● **WHAT IS BEING ASKED**
Only the lines holding the string "Architecture" are needed; copy each of them from the data.

EXCERPTED DATA section start

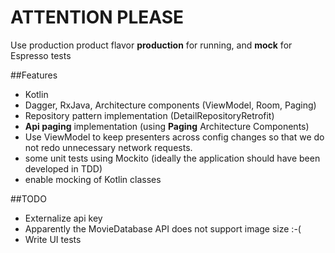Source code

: # ATTENTION PLEASE
Use production product flavor **production** for running, and **mock** for Espresso tests  

##Features
- Kotlin
- Dagger, RxJava, Architecture components (ViewModel, Room, Paging)
- Repository pattern implementation (DetailRepositoryRetrofit)
- **Api paging** implementation (using **Paging** Architecture Components)
- Use ViewModel to keep presenters across config changes so that we do not redo unnecessary network requests.
- some unit tests using Mockito (ideally the application should have been developed in TDD)
- enable mocking of Kotlin classes 

##TODO
- Externalize api key
- Apparently the MovieDatabase API does not support image size :-(
- Write UI tests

EXCERPTED DATA section end

● **TASK OUTPUT**
- Dagger, RxJava, Architecture components (ViewModel, Room, Paging)
- **Api paging** implementation (using **Paging** Architecture Components)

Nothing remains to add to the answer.